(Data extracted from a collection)
============================================================
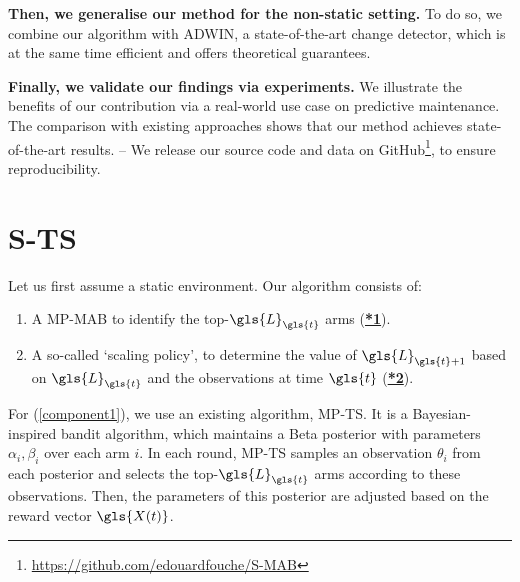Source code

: \textbf{Then, we generalise our method for the non-static setting.} To do so, we combine our algorithm with \gls{ADWIN}, a state-of-the-art change detector, which is at the same time efficient and offers theoretical guarantees. 

\textbf{Finally, we validate our findings via experiments.} We illustrate the benefits of our contribution via a real-world use case on predictive maintenance. The comparison with existing approaches shows that our method achieves state-of-the-art results. 
-- We release our source code and data on GitHub\footnote{\url{https://github.com/edouardfouche/S-MAB}}, to ensure reproducibility.

\section{\acrlong{S-TS}}
\label{sec:STS}

Let us first assume a static environment. Our algorithm consists of: 
\begin{enumerate}[noitemsep]
	\item A \gls{MP-MAB} to identify the top-$\gls{L}_{\gls{t}}$ arms (\hyperlink{*1}{\textbf{*1}}). \label{component1}
	\item A so-called `scaling policy', to determine the value of $\gls{L}_{\gls{t}+1}$ based on $\gls{L}_{\gls{t}}$ and the observations at time $\gls{t}$ (\hyperlink{*2}{\textbf{*2}}). \label{component2}
\end{enumerate}

For (\ref{component1}), we use an existing algorithm, \gls{MP-TS}. It is a Bayesian-inspired bandit algorithm, which maintains a Beta posterior with parameters $\alpha_i, \beta_i$ over each arm $i$. In each round, \gls{MP-TS} samples an observation $\theta_i$ from each posterior and selects the top-$\gls{L}_{\gls{t}}$ arms according to these observations. Then, the parameters of this posterior are adjusted based on the reward vector $\gls{X(t)}$. 


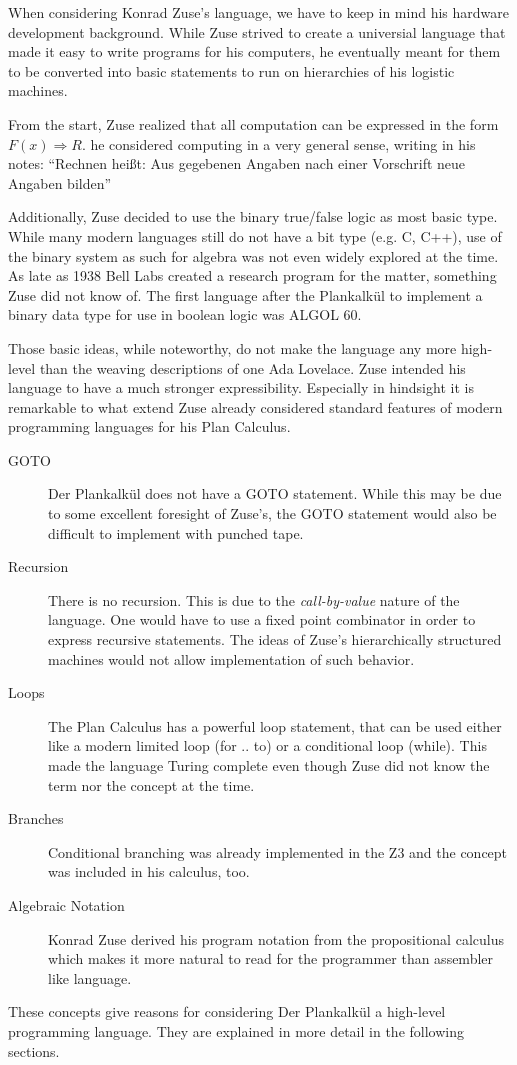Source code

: \documentclass{llncs}
\begin{document}
   When considering Konrad Zuse's language, we have to keep 
   in mind his hardware development background. While Zuse strived 
   to create a universial language that made it easy to write 
   programs for his computers, he eventually meant for them to
   be converted into basic statements to run on hierarchies of 
   his logistic machines.
   
   From the start, Zuse realized that all computation can be expressed 
   in the form $F(x) \Rightarrow R$. he considered computing in a very 
   general sense, writing in his notes: ``Rechnen heißt: Aus
   gegebenen Angaben nach einer Vorschrift neue Angaben bilden''\cite{bauer1972plankalkuel}

   Additionally, Zuse decided to use the binary 
   true/false logic as most basic type. While many modern languages still 
   do not have a bit type (e.g. C, C++), use of the binary system as such 
   for algebra was not even widely explored at the time. As late as 1938 Bell Labs created a 
   research program for the matter, something Zuse did not know of. The first 
   language after the Plankalkül to implement a binary data type for use in 
   boolean logic was ALGOL 60.
   
   Those basic ideas, while noteworthy, do not make the language any more
   high-level than the weaving descriptions of one Ada Lovelace. 
   Zuse intended his language to have a much stronger expressibility. 
   Especially in hindsight it is remarkable 
   to what extend Zuse already considered standard features of modern 
   programming languages for his Plan Calculus.
   
   \begin{description}
     \item[GOTO] Der Plankalkül does not have 
       a GOTO statement. While this may be due to some excellent
       foresight of Zuse's, the GOTO statement would also be
       difficult to implement with punched tape.
     \item[Recursion] There is no recursion.
       This is due to the \emph{call-by-value} nature of the 
       language. One would have to use a fixed point combinator
       in order to express recursive statements. The 
       ideas of Zuse's hierarchically structured machines would not 
       allow implementation of such behavior.
     \item[Loops] The Plan Calculus has a powerful loop statement, 
       that can be used either like a modern limited loop (for .. to) 
       or a conditional loop (while). This made the language Turing
       complete even though Zuse did not know the term nor the 
       concept at the time.
     \item[Branches] Conditional branching was already implemented 
       in the Z3 and the concept was included in his calculus, too.
     \item[Algebraic Notation] Konrad Zuse derived his program 
       notation from the propositional calculus which makes
       it more natural to read for the programmer than assembler like 
       language.
   \end{description}
   These concepts give reasons for considering Der Plankalkül a
   high-level programming language. They are explained in more detail 
   in the following sections.
\end{document}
============================================================
With the pictures omitted, print the lines above exactly, beginning at the line with "achieves state-of-the-art results." and going on through the line with "true/false logic as".

EXERCISE OUTPUT:
\textbf{Finally, we validate our findings via experiments.} We illustrate the benefits of our contribution via a real-world use case on predictive maintenance. The comparison with existing approaches shows that our method achieves state-of-the-art results. 
-- We release our source code and data on GitHub\footnote{\url{https://github.com/edouardfouche/S-MAB}}, to ensure reproducibility.

\section{\acrlong{S-TS}}
\label{sec:STS}

Let us first assume a static environment. Our algorithm consists of: 
\begin{enumerate}[noitemsep]
	\item A \gls{MP-MAB} to identify the top-$\gls{L}_{\gls{t}}$ arms (\hyperlink{*1}{\textbf{*1}}). \label{component1}
	\item A so-called `scaling policy', to determine the value of $\gls{L}_{\gls{t}+1}$ based on $\gls{L}_{\gls{t}}$ and the observations at time $\gls{t}$ (\hyperlink{*2}{\textbf{*2}}). \label{component2}
\end{enumerate}

For (\ref{component1}), we use an existing algorithm, \gls{MP-TS}. It is a Bayesian-inspired bandit algorithm, which maintains a Beta posterior with parameters $\alpha_i, \beta_i$ over each arm $i$. In each round, \gls{MP-TS} samples an observation $\theta_i$ from each posterior and selects the top-$\gls{L}_{\gls{t}}$ arms according to these observations. Then, the parameters of this posterior are adjusted based on the reward vector $\gls{X(t)}$. 


Source code

: \documentclass{llncs}
\begin{document}
   When considering Konrad Zuse's language, we have to keep 
   in mind his hardware development background. While Zuse strived 
   to create a universial language that made it easy to write 
   programs for his computers, he eventually meant for them to
   be converted into basic statements to run on hierarchies of 
   his logistic machines.
   
   From the start, Zuse realized that all computation can be expressed 
   in the form $F(x) \Rightarrow R$. he considered computing in a very 
   general sense, writing in his notes: ``Rechnen heißt: Aus
   gegebenen Angaben nach einer Vorschrift neue Angaben bilden''\cite{bauer1972plankalkuel}

   Additionally, Zuse decided to use the binary 
   true/false logic as most basic type. While many modern languages still 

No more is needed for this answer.